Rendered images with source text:
········
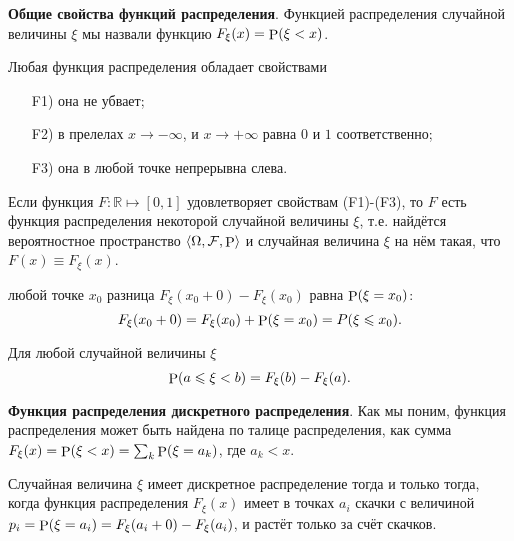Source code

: \textbf{Общие свойства функций распределения}. Функцией распределения случайной величины $\xi$ мы назвали функцию $F_\xi (x) = \P (\xi < x)$. 

\begin{to_thr}
    Любая функция распределения обладает свойствами
    \begin{itemize}
        \item[F1)] она не убвает;
        \item[F2)] в прелелах $x \to - \infty$, и $x \to + \infty$ равна $0$ и $1$ соответственно;
        \item[F3)] она в любой точке непрерывна слева.
    \end{itemize}
\end{to_thr}


\begin{to_thr}[]
    Если функция $F \colon \mathbb{R} \mapsto [0, 1]$ удовлетворяет свойствам (F1)-(F3), то $F$ есть функция распределения некоторой случайной величины $\xi$, т.е. найдётся вероятностное пространство $\langle \Omega, \mathcal F, \P \rangle$ и случайная величина $\xi$ на нём такая, что $F(x) \equiv F_\xi (x)$. 
\end{to_thr}

\begin{to_lem}
     любой точке $x_0$ разница $F_\xi (x_0 + 0) - F_{\xi} (x_0)$ равна $\P (\xi = x_0)$:
     \begin{equation*}
          F_\xi (x_0 + 0) = F_\xi (x_0) + \P (\xi = x_0) = P (\xi \leq x_0).
      \end{equation*} 
\end{to_lem}

\begin{to_lem}
    Для любой случайной величины $\xi$
    \begin{equation*}
        \P (a \leq \xi < b) = F_\xi (b) - F_\xi (a).
    \end{equation*}
\end{to_lem}




\textbf{Функция распределения дискретного распределения}. Как мы поним, функция распределения может быть найдена по талице распределения, как сумма $F_\xi (x) = \P( \xi < x) = \sum_k \P(\xi = a_k)$, где $a_k < x$.

\begin{to_lem}
    Случайная величина $\xi$ имеет дискретное распределение тогда и только тогда, когда функция распределения $F_\xi (x)$ имеет в точках $a_i$ скачки с величиной $p_i = \P(\xi = a_i) = F_\xi (a_i +0) - F_\xi (a_i)$, и растёт только за счёт скачков.
\end{to_lem}



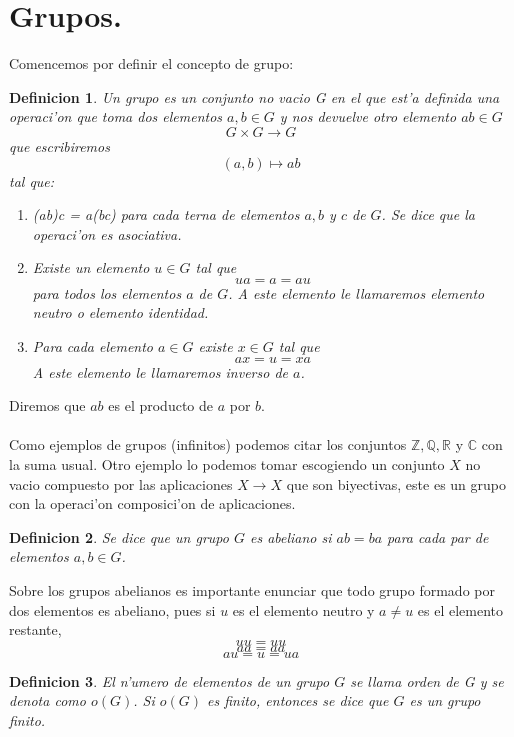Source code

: \documentclass[a4paper,openright,12pt]{report}
\numberwithin{equation}{section} %
\newtheorem{definicion}{Definicion}[section] %
\begin{document}
\section{Grupos.}
Comencemos por definir el concepto de grupo:
\begin{definicion}
Un grupo es un conjunto no vacio G en el que est'a definida una operaci'on que toma dos elementos $a,b \in G$ y nos devuelve otro elemento $ab \in G$
 \[G \times G \rightarrow G \]
que escribiremos \[ (a,b) \mapsto ab \]
tal que:
\begin{enumerate}
\item \textit{(ab)c} = \textit{a(bc)} para cada terna de elementos $a,b$ y $c$ de $G$. Se dice que la operaci'on es \textit{asociativa}.
\item Existe un elemento $u \in G$ tal que \[ua =a=au\] para todos los elementos $a$ de $G$. A este elemento le llamaremos \textit{elemento neutro o elemento identidad}.
\item Para cada elemento $a \in G$ existe $x \in G$ tal que \[ax=u=xa\] A este elemento le llamaremos \textit{inverso} de $a$.
\end{enumerate}
\end{definicion}
Diremos que $ab$ es el producto de $a$ por $b$.\\
\\
Como ejemplos de grupos (infinitos) podemos citar los conjuntos $ \mathbb{Z}, \mathbb{Q}, \mathbb{R}$ y $ \mathbb{C}$ con la suma usual. Otro ejemplo lo podemos tomar escogiendo un conjunto $X$ no vacio compuesto por las aplicaciones $X \rightarrow X$ que son biyectivas, este es un grupo con la operaci'on composici'on de aplicaciones.
\begin{definicion}
Se dice que un grupo $G$ es abeliano si $ab=ba$ para cada par de elementos $a,b \in G$.
\end{definicion}
Sobre los grupos abelianos es importante enunciar que todo grupo formado por dos elementos es abeliano, pues si $u$ es el elemento neutro y $a \neq u$ es el elemento restante, \[ uu=uu\] \[ aa=aa\] \[ au=u=ua\]
\begin{definicion}
El n'umero de elementos de un grupo $G$ se llama \textit{orden de G} y se denota como $o(G)$. Si $o(G)$ es finito, entonces se dice que $G$ es un \textit{grupo finito}.
\end{definicion}
\end{document}

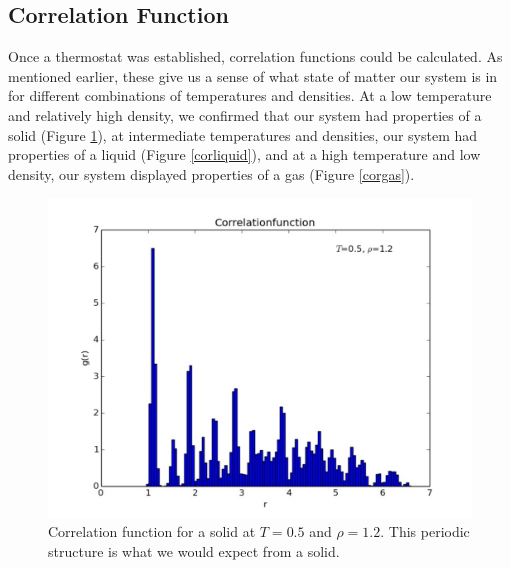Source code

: \documentclass{article}
\begin{document}
\begin{multicols}{2}
\subsection{Correlation Function}

Once a thermostat was established, correlation functions could be calculated.  As mentioned earlier, these give us a sense of what state of matter our system is in for different combinations of temperatures and densities.  At a low temperature and relatively high density, we confirmed that our system had properties of a solid (Figure \ref{corsolid}), at intermediate temperatures and densities, our system had properties of a liquid (Figure \ref{corliquid}), and at a high temperature and low density, our system displayed properties of a gas (Figure \ref{corgas}).  

\begin{figure}[H]
\begin{center}
\includegraphics[width=\linewidth]{plots/correlationfunctionT05rho12x.pdf}
\caption{Correlation function for a solid at $T=0.5$ and $\rho=1.2$.  This periodic structure is what we would expect from a solid.}
\label{corsolid}
\end{center}
\end{figure}


\end{multicols}
\end{document}
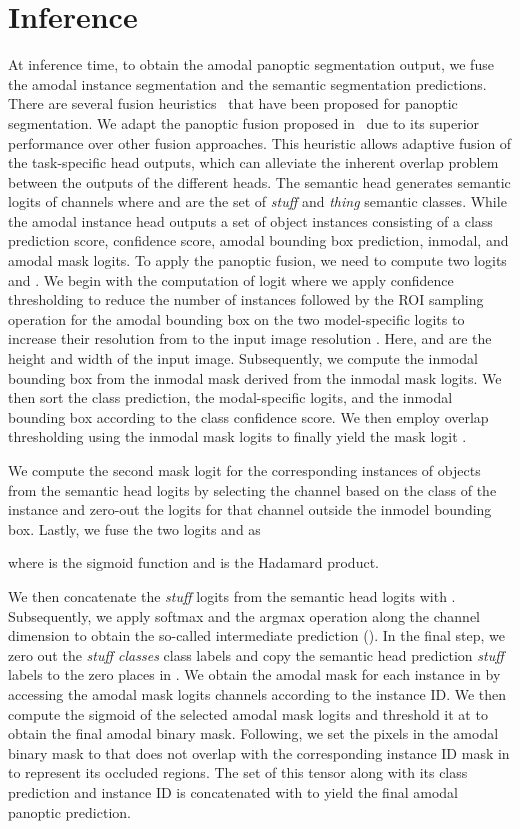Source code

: \documentclass[10pt,twocolumn,letterpaper]{article}
\begin{document}
\section{Inference}
\label{sec:supp_inference}

At inference time, to obtain the amodal panoptic segmentation output, we fuse the amodal instance segmentation and the semantic segmentation predictions. There are several fusion heuristics~\cite{kirillov2019panoptic, xiong2019upsnet, mohan2020efficientps} that have been proposed for panoptic segmentation. We adapt the panoptic fusion proposed in~\cite{mohan2020efficientps} due to its superior performance over other fusion approaches. This heuristic allows adaptive fusion of the task-specific head outputs, which can alleviate the inherent overlap problem between the outputs of the different heads. The semantic head generates semantic logits of  channels where  and  are the set of \textit{stuff} and \textit{thing} semantic classes. While the amodal instance head outputs a set of object instances consisting of a class prediction score, confidence score, amodal bounding box prediction, inmodal, and amodal mask logits. To apply the panoptic fusion, we need to compute two logits  and . We begin with the computation of logit  where we apply confidence thresholding to reduce the number of instances followed by the ROI sampling operation for the amodal bounding box on the two model-specific logits to increase their resolution from  to the input image resolution . Here,  and  are the height and width of the input image. Subsequently, we compute the inmodal bounding box from the inmodal mask derived from the inmodal mask logits. We then sort the class prediction, the modal-specific logits, and the inmodal bounding box according to the class confidence score. We then employ overlap thresholding using the inmodal mask logits to finally yield the mask logit .

We compute the second mask logit  for the corresponding instances of objects from the semantic head logits by selecting the channel based on the class of the instance and zero-out the logits for that channel outside the inmodel bounding box. Lastly, we fuse the two logits  and  as

where  is the sigmoid function and  is the Hadamard product.

We then concatenate the \textit{stuff} logits from the semantic head logits with . Subsequently, we apply softmax and the argmax operation along the channel dimension to obtain the so-called intermediate prediction (). In the final step, we zero out the \textit{stuff classes} class labels and copy the semantic head prediction \textit{stuff} labels to the zero places in .  We obtain the amodal mask for each instance in  by accessing the amodal mask logits channels according to the instance ID. We then compute the sigmoid of the selected amodal mask logits and threshold it at  to obtain the final amodal binary mask. Following, we set the pixels in the amodal binary mask to  that does not overlap with the corresponding instance ID mask in  to represent its occluded regions. The set of this tensor along with its class prediction and instance ID is concatenated with  to yield the final amodal panoptic prediction.
\end{document}
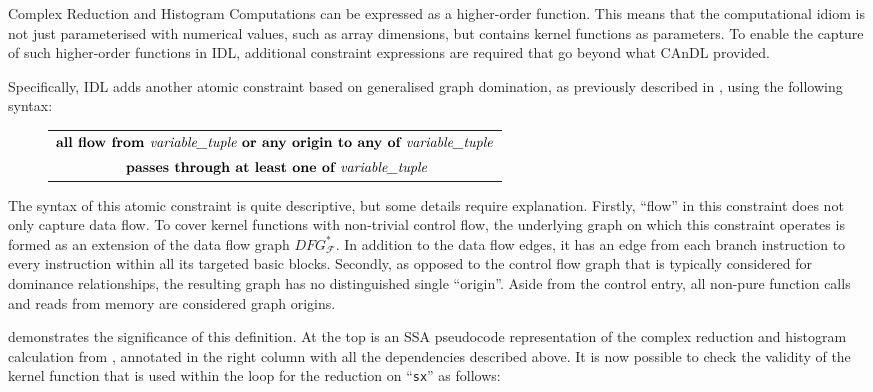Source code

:     Complex Reduction and Histogram Computations can be expressed as a
    higher-order function.
    This means that the computational idiom is not just parameterised with
    numerical values, such as array dimensions, but contains kernel functions
    as parameters.
    To enable the capture of such higher-order functions in IDL, additional
    constraint expressions are required that go beyond what CAnDL
    provided.

    Specifically, IDL adds another atomic constraint based on generalised graph
    domination, as previously described in , using the
    following syntax:
\begin{figure}[h]
    \centering
    \begin{tabular}{|c|}
        \hline
        $\textbf{all flow from }\text{\it variable\_tuple}\textbf{ or any origin to any of }\text{\it variable\_tuple}$\\
        $\textbf{ passes through at least one of }\text{\it variable\_tuple}$\\
        \hline
    \end{tabular}
\end{figure}

    \noindent
    The syntax of this atomic constraint is quite descriptive, but some
    details require explanation.
    Firstly, ``flow'' in this constraint does not only capture data flow.
    To cover kernel functions with non-trivial control flow, the
    underlying graph on which this constraint operates is formed as an extension
    of the data flow graph $DFG_\mathcal F^*$.
    In addition to the data flow edges, it has an edge from each branch
    instruction to every instruction within all its targeted basic blocks.
    Secondly, as opposed to the control flow graph that is typically considered
    for dominance relationships, the resulting graph has no distinguished single
    ``origin''.
    Aside from the control entry, all non-pure function calls and reads from
    memory are considered graph origins.

     demonstrates the significance of this definition.
    At the top is an SSA pseudocode representation of the complex reduction and
    histogram calculation from , annotated in the
    right column with all the dependencies described above.
    It is now possible to check the validity of the kernel function that is used
    within the loop for the reduction on ``{\tt sx}'' as follows:
    
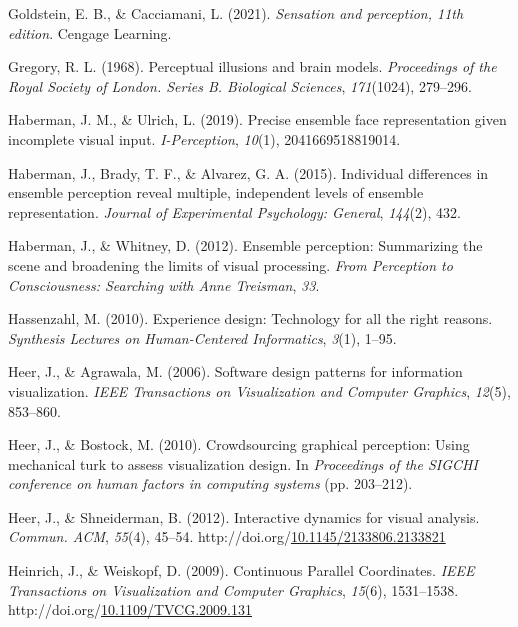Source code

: \documentclass[print]{nuthesis}
\newlength{\cslhangindent}
\newenvironment{CSLReferences}[2]%
{\setlength{\parindent}{0pt}%
\everypar{\setlength{\hangindent}{\cslhangindent}}\ignorespaces}%
{\par}
\begin{document}
\begin{CSLReferences}{1}{0}
\leavevmode{}%
Goldstein, E. B., \& Cacciamani, L. (2021). \emph{Sensation and perception, 11th edition}. Cengage Learning.

\leavevmode{}%
Gregory, R. L. (1968). Perceptual illusions and brain models. \emph{Proceedings of the Royal Society of London. Series B. Biological Sciences}, \emph{171}(1024), 279--296.

\leavevmode{}%
Haberman, J. M., \& Ulrich, L. (2019). Precise ensemble face representation given incomplete visual input. \emph{I-Perception}, \emph{10}(1), 2041669518819014.

\leavevmode{}%
Haberman, J., Brady, T. F., \& Alvarez, G. A. (2015). Individual differences in ensemble perception reveal multiple, independent levels of ensemble representation. \emph{Journal of Experimental Psychology: General}, \emph{144}(2), 432.

\leavevmode{}%
Haberman, J., \& Whitney, D. (2012). Ensemble perception: Summarizing the scene and broadening the limits of visual processing. \emph{From Perception to Consciousness: Searching with Anne Treisman}, \emph{33}.

\leavevmode{}%
Hassenzahl, M. (2010). Experience design: Technology for all the right reasons. \emph{Synthesis Lectures on Human-Centered Informatics}, \emph{3}(1), 1--95.

\leavevmode{}%
Heer, J., \& Agrawala, M. (2006). Software design patterns for information visualization. \emph{IEEE Transactions on Visualization and Computer Graphics}, \emph{12}(5), 853--860.

\leavevmode{}%
Heer, J., \& Bostock, M. (2010). Crowdsourcing graphical perception: Using mechanical turk to assess visualization design. In \emph{Proceedings of the SIGCHI conference on human factors in computing systems} (pp. 203--212).

\leavevmode{}%
Heer, J., \& Shneiderman, B. (2012). Interactive dynamics for visual analysis. \emph{Commun. ACM}, \emph{55}(4), 45--54. http://doi.org/\href{https://doi.org/10.1145/2133806.2133821}{10.1145/2133806.2133821}

\leavevmode{}%
Heinrich, J., \& Weiskopf, D. (2009). {Continuous Parallel Coordinates}. \emph{IEEE Transactions on Visualization and Computer Graphics}, \emph{15}(6), 1531--1538. http://doi.org/\href{https://doi.org/10.1109/TVCG.2009.131}{10.1109/TVCG.2009.131}


\end{CSLReferences}
\end{document}
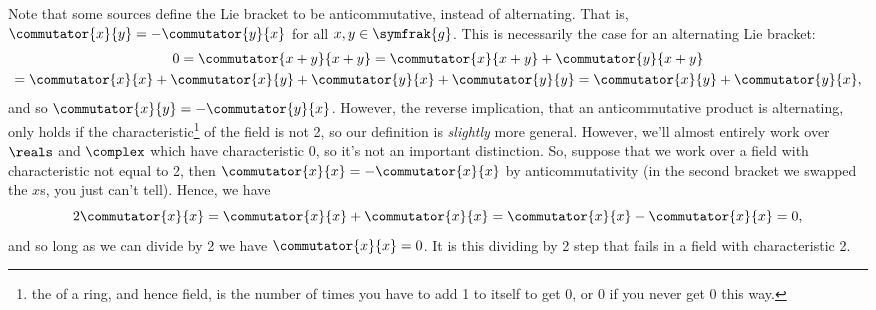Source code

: \documentclass[fleqn]{NotesClass}
\renewcommand{\lie}[1]{\symfrak{#1}}
\begin{document}
    Note that some sources define the Lie bracket to be anticommutative, instead of alternating.
    That is, \(\commutator{x}{y} = -\commutator{y}{x}\) for all \(x, y \in \lie{g}\).
    This is necessarily the case for an alternating Lie bracket:
    \begin{multline}
        0 = \commutator{x + y}{x + y} = \commutator{x}{x + y} + \commutator{y}{x + y}\\
        = \commutator{x}{x} + \commutator{x}{y} + \commutator{y}{x} + \commutator{y}{y} = \commutator{x}{y} + \commutator{y}{x},
    \end{multline}
    and so \(\commutator{x}{y} = -\commutator{y}{x}\).
    However, the reverse implication, that an anticommutative product is alternating, only holds if the characteristic\footnote{the  of a ring, and hence field, is the number of times you have to add 1 to itself to get 0, or 0 if you never get 0 this way.} of the field is not 2, so our definition is \emph{slightly} more general.
    However, we'll almost entirely work over \(\reals\) and \(\complex\) which have characteristic 0, so it's not an important distinction.
    So, suppose that we work over a field with characteristic not equal to 2, then \(\commutator{x}{x} = -\commutator{x}{x}\) by anticommutativity (in the second bracket we swapped the \(x\)s, you just can't tell).
    Hence, we have
    \begin{equation}
        2 \commutator{x}{x} = \commutator{x}{x} + \commutator{x}{x} = \commutator{x}{x} - \commutator{x}{x} = 0,
    \end{equation}
    and so long as we can divide by 2 we have \(\commutator{x}{x} = 0\).
    It is this dividing by 2 step that fails in a field with characteristic 2.
    
\end{document}
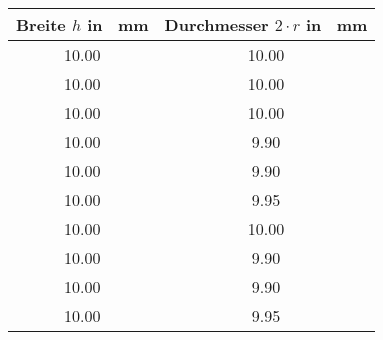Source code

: \begin{center}
\begin{tabular}{c|c}
	Breite $h$ in \SI{}{\milli\metre}& Durchmesser $2 \cdot r$ in \SI{}{\milli\metre}	\\
	\hline
	10.00 & 10.00 \\
	10.00  & 10.00 \\
	10.00  & 10.00 \\
	10.00  & 9.90 \\
	10.00  & 9.90 \\
	10.00  & 9.95 \\
	10.00  & 10.00 \\
	10.00  & 9.90 \\
	10.00  & 9.90 \\
	10.00 & 9.95 \\
\end{tabular}	
\end{center}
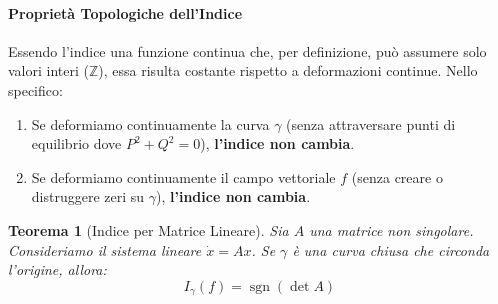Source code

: \documentclass[openany]{book}
\newtheorem*{teorema}{Teorema}
\theoremstyle{definition}
\theoremstyle{remark}
\DeclareMathOperator{\sgn}{sgn}
\newcommand{\Z}{\mathbb{Z}}
\begin{document}
\paragraph{Proprietà Topologiche dell'Indice}
Essendo l'indice una funzione continua che, per definizione, può assumere solo valori interi ($\Z$), essa risulta costante rispetto a deformazioni continue. Nello specifico:
\begin{enumerate}
    \item Se deformiamo continuamente la curva $\gamma$ (senza attraversare punti di equilibrio dove $P^2+Q^2=0$), \textbf{l'indice non cambia}.
    \item Se deformiamo continuamente il campo vettoriale $f$ (senza creare o distruggere zeri su $\gamma$), \textbf{l'indice non cambia}.
\end{enumerate}


\begin{teorema}[Indice per Matrice Lineare]
Sia $A$ una matrice non singolare. Consideriamo il sistema lineare $\dot{x} = Ax$. Se $\gamma$ è una curva chiusa che circonda l'origine, allora:
\[
I_\gamma(f) = \sgn(\det A)
\]
\end{teorema}
\end{document}
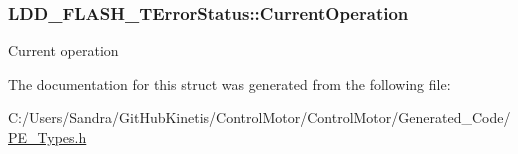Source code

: \subsubsection[{\texorpdfstring{Current\+Operation}{CurrentOperation}}]{ L\+D\+D\+\_\+\+F\+L\+A\+S\+H\+\_\+\+T\+Error\+Status\+::\+Current\+Operation}\hypertarget{struct_l_d_d___f_l_a_s_h___t_error_status_aa1b99bfba14fdc8379522df15da47e7b}{}\label{struct_l_d_d___f_l_a_s_h___t_error_status_aa1b99bfba14fdc8379522df15da47e7b}
Current operation 

The documentation for this struct was generated from the following file\+:\begin{DoxyCompactItemize}
\item 
C\+:/\+Users/\+Sandra/\+Git\+Hub\+Kinetis/\+Control\+Motor/\+Control\+Motor/\+Generated\+\_\+\+Code/\hyperlink{_p_e___types_8h}{P\+E\+\_\+\+Types.\+h}\end{DoxyCompactItemize}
········
### WHAT TO DO
Gather up every line in the data above that contains the word "conjunto", copying each one.

### ANSWER SECTION
Un grupo es un conjunto no vacio G en el que est'a definida una operaci'on que toma dos elementos $a,b \in G$ y nos devuelve otro elemento $ab \in G$
Como ejemplos de grupos (infinitos) podemos citar los conjuntos $ \mathbb{Z}, \mathbb{Q}, \mathbb{R}$ y $ \mathbb{C}$ con la suma usual. Otro ejemplo lo podemos tomar escogiendo un conjunto $X$ no vacio compuesto por las aplicaciones $X \rightarrow X$ que son biyectivas, este es un grupo con la operaci'on composici'on de aplicaciones.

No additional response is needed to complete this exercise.